Extra Seminar Artificial Intelligence - Dr. H. Daneshmand, Foundations of Data Science Institute (FODSI)
When: | Th 29-02-2024 14:00 - 15:00 |
Where: | 5161.0165 Bernoulliborg |
Title: What makes neural networks statistically powerful, and optimizable?
Abstract:
Deep learning is the art of parametric model design. Indeed, it takes a real artist to design parametric models that can be optimized and are also capable of generalization to unseen data. One example is the large language model, the outcome of decades of empirical search over parametric models. However, theoretical studies often rely on a black box model, which overlook the details of neural architectures. In this talk, I will motivate going beyond the black-box study of neural networks by characterizing the interplay between neural architectures, optimization, and generalization. In particular, I will focus on the notion of depth and compositionality.

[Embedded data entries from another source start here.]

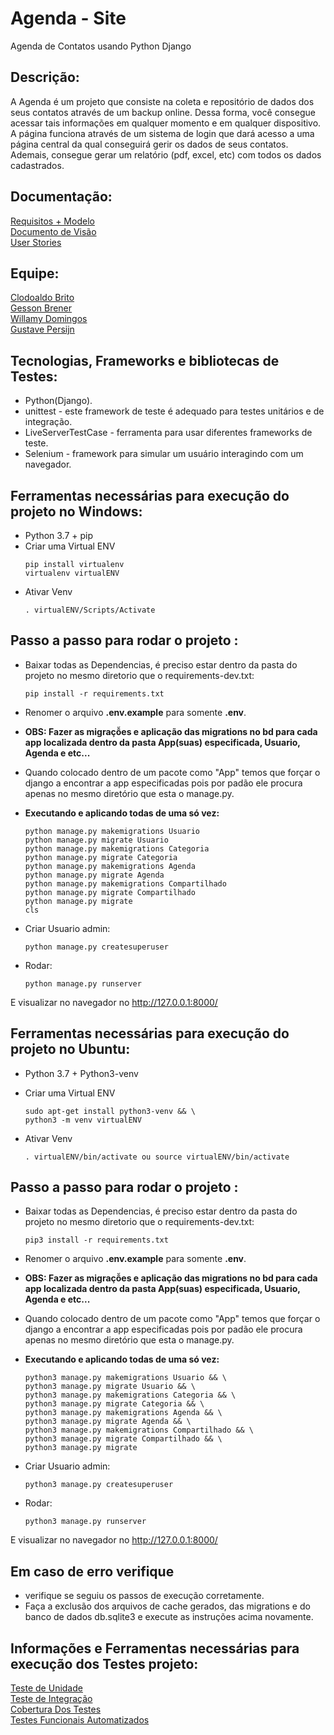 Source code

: # Agenda - Site
Agenda de Contatos usando Python Django  
## Descrição:  
A Agenda é um projeto que consiste na coleta e repositório de dados dos seus contatos através de um backup online. Dessa forma, você consegue acessar tais informações em qualquer momento e em qualquer dispositivo. A página funciona através de um sistema de login que dará acesso a uma página central da qual conseguirá gerir os dados de seus contatos. Ademais, consegue gerar um relatório (pdf, excel, etc) com todos os dados cadastrados.  
## Documentação:
[Requisitos + Modelo](https://github.com/willamylp/AgendaMongoDB/blob/develop/docs/REQUISITOS.md)  
[Documento de Visão](https://github.com/willamylp/AgendaMongoDB/blob/develop/docs/doc-visao.md)  
[User Stories](https://github.com/willamylp/AgendaMongoDB/blob/develop/docs/doc-userstories.md)


## Equipe:
[Clodoaldo Brito](https://github.com/Brito-Response)  
[Gesson Brener](https://github.com/gersonferreirarn)  
[Willamy Domingos](https://github.com/willamylp)  
[Gustave Persijn](https://github.com/gpersijn) 

## Tecnologias, Frameworks e bibliotecas de Testes:  
- Python(Django).  
- unittest - este framework de teste é adequado para testes unitários e de integração.  
- LiveServerTestCase - ferramenta para usar diferentes frameworks de teste.  
- Selenium - framework para simular um usuário interagindo com um navegador.
   

## Ferramentas necessárias para execução do projeto no Windows:
* Python 3.7 + pip  
* Criar uma Virtual ENV 
    ```
    pip install virtualenv
    virtualenv virtualENV
    ```
* Ativar Venv
    ```
    . virtualENV/Scripts/Activate
    ```  

## Passo a passo para rodar o projeto : 
- Baixar todas as Dependencias, é preciso estar dentro da pasta do projeto no mesmo diretorio que o requirements-dev.txt:
    ```
    pip install -r requirements.txt
    ```
- Renomer o arquivo __.env.example__ para somente __.env__.  
- **OBS: Fazer as migraçỗes e aplicação das migrations no bd para cada app localizada dentro da pasta App(suas) especificada, Usuario, Agenda e etc...**
- Quando colocado dentro de um pacote como "App" temos que forçar o django a encontrar a app especificadas pois por padão ele procura apenas no mesmo diretório que esta o manage.py.
- **Executando e aplicando todas de uma só vez:**   
    ```
    python manage.py makemigrations Usuario
    python manage.py migrate Usuario
    python manage.py makemigrations Categoria
    python manage.py migrate Categoria
    python manage.py makemigrations Agenda
    python manage.py migrate Agenda
    python manage.py makemigrations Compartilhado
    python manage.py migrate Compartilhado
    python manage.py migrate
    cls

    ```  
- Criar Usuario admin:
    ```
    python manage.py createsuperuser
    ```  
    
- Rodar:
    ```
    python manage.py runserver
    ```
E visualizar no navegador no http://127.0.0.1:8000/  
## Ferramentas necessárias para execução do projeto no Ubuntu:
* Python 3.7 + Python3-venv

* Criar uma Virtual ENV 
    ```
    sudo apt-get install python3-venv && \
    python3 -m venv virtualENV
    ```
* Ativar Venv
    ```
    . virtualENV/bin/activate ou source virtualENV/bin/activate
    ```  

## Passo a passo para rodar o projeto : 
- Baixar todas as Dependencias, é preciso estar dentro da pasta do projeto no mesmo diretorio que o requirements-dev.txt:
    ```
    pip3 install -r requirements.txt
    ```
- Renomer o arquivo __.env.example__ para somente __.env__.  
- **OBS: Fazer as migraçỗes e aplicação das migrations no bd para cada app localizada dentro da pasta App(suas) especificada, Usuario, Agenda e etc...**
- Quando colocado dentro de um pacote como "App" temos que forçar o django a encontrar a app especificadas pois por padão ele procura apenas no mesmo diretório que esta o manage.py.
- **Executando e aplicando todas de uma só vez:**   
    ```
    python3 manage.py makemigrations Usuario && \
    python3 manage.py migrate Usuario && \
    python3 manage.py makemigrations Categoria && \
    python3 manage.py migrate Categoria && \
    python3 manage.py makemigrations Agenda && \
    python3 manage.py migrate Agenda && \
    python3 manage.py makemigrations Compartilhado && \
    python3 manage.py migrate Compartilhado && \
    python3 manage.py migrate
    ```  
- Criar Usuario admin:
    ```
    python3 manage.py createsuperuser
    ```  
    
- Rodar:
    ```
    python3 manage.py runserver
    ```
E visualizar no navegador no http://127.0.0.1:8000/


## Em caso de erro verifique  
- verifique se seguiu os passos de execução corretamente.  
- Faça a exclusão dos arquivos de cache gerados, das migrations e do banco de dados db.sqlite3 e execute as instruções acima novamente.  
## Informações e Ferramentas necessárias para execução dos Testes  projeto:  
[Teste de Unidade](https://github.com/willamylp/AgendaMongoDB/tree/develop/docs/TESTE_UNIDADE.md)  
[Teste de Integração](https://github.com/willamylp/AgendaMongoDB/tree/develop/docs/TESTE_INTEGRACAO.md)  
[Cobertura Dos Testes](https://github.com/willamylp/AgendaMongoDB/tree/develop/docs/COBERTURA_TESTES.md)  
[Testes Funcionais Automatizados](https://github.com/willamylp/AgendaMongoDB/tree/develop/docs/TESTE_FUNC_AUTOMATIZADOS.md)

While black box analyses often focus on the optimization of parameters, called training, I will discuss that there are two other folds of optimization induced by depth: the optimization of data representation across the layers (i) before and (ii) after training. (i) is the result of engineering innovations such as normalization layers, and (ii) is caused by the optimality condition. I will discuss how these three folds of optimization provide a novel framework to study the generalization and optimization of deep neural networks.
Bio. Hadi Daneshmand is a postdoctoral researcher at the Foundations of Data Science Institute (FODSI) hosted by MIT and Boston University. Before, he was a postdoctoral researcher at INRIA Paris and Princeton University. Hadi completed his Ph.D. in computer science at ETH Zurich. His research interests lie in the foundations of machine learning, with a focus on deep learning theory.